If you need to symbolicate crash reports for your macOS or iOS app yourself,
you’d probably use atos
command line utility to get the job done. Apple has
in-depth documentation
on crash reports symbolication, and they recommend atos
in the section called
Symbolicate the Crash Report with the Command Line.
Basically what atos
does is:
- take the dSYM file, the architecture name and the load address of the app’s binary image,
- take the list of memory addresses to symbolicate,
- return the list of symbols identifying the memory addresses in question.
If you ever wanted to automate symbolication (not relying on a 3rd party
service) you might have noticed that atos
is only available on macOS.
This limits your options for performing symbolication server-side, requiring
you to provision a Mac server – and these machines tend to be expensive and/or cumbersome to maintain.
However, it appears that you still can symbolicate an Apple-platform crash report on Linux. It only takes a bit more Command Line Fu.
Sample app
In this article we’ll work with a sample application that crashes. It contains just a single window and a button.
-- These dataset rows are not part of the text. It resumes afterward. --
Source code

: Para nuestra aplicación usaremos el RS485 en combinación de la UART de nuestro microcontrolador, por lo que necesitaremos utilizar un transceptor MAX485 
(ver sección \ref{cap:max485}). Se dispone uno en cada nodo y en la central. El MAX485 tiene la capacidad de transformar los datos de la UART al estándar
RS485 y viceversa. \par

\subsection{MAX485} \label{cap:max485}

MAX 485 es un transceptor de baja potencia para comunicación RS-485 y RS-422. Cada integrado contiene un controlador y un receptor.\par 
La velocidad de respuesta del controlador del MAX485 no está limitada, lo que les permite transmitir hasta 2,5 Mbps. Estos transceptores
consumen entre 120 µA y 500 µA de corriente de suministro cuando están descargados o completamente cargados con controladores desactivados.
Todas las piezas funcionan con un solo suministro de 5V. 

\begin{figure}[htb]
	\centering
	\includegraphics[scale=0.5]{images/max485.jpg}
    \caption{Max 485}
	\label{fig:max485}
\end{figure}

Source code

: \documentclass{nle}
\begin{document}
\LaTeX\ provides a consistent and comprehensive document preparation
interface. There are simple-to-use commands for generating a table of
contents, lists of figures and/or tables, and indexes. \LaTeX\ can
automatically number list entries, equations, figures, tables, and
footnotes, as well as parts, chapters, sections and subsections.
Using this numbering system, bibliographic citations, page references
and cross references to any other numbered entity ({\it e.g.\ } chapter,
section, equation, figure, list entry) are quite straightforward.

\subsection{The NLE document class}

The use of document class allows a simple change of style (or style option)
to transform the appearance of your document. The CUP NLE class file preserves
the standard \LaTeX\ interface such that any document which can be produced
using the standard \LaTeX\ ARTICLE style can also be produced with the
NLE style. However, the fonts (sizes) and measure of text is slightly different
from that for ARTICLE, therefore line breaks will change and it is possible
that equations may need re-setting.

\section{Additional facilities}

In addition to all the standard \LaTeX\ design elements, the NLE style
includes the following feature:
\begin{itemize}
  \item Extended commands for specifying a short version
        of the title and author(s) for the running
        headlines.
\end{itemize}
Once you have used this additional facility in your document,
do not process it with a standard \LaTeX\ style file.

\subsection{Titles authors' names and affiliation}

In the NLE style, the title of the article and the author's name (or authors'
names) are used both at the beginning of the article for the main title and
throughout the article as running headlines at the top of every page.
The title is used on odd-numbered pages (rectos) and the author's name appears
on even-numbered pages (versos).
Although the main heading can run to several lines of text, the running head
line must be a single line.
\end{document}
Tapping the button would attempt to update a non-existent text field:
class ViewController: NSViewController {
@inline(never)
@IBAction func buttonAction(_ sender: Any?) {
updateLabel()
}
@inline(never)
private func updateLabel() {
label.stringValue = "Boom"
}
private weak var label: NSTextField!
}
Note that @inline(never)
attribute is there to instruct the compiler to not try and
inline the functions (collapsing the stack trace), which would make this example harder
to follow. It should not be used here in a real-life scenario.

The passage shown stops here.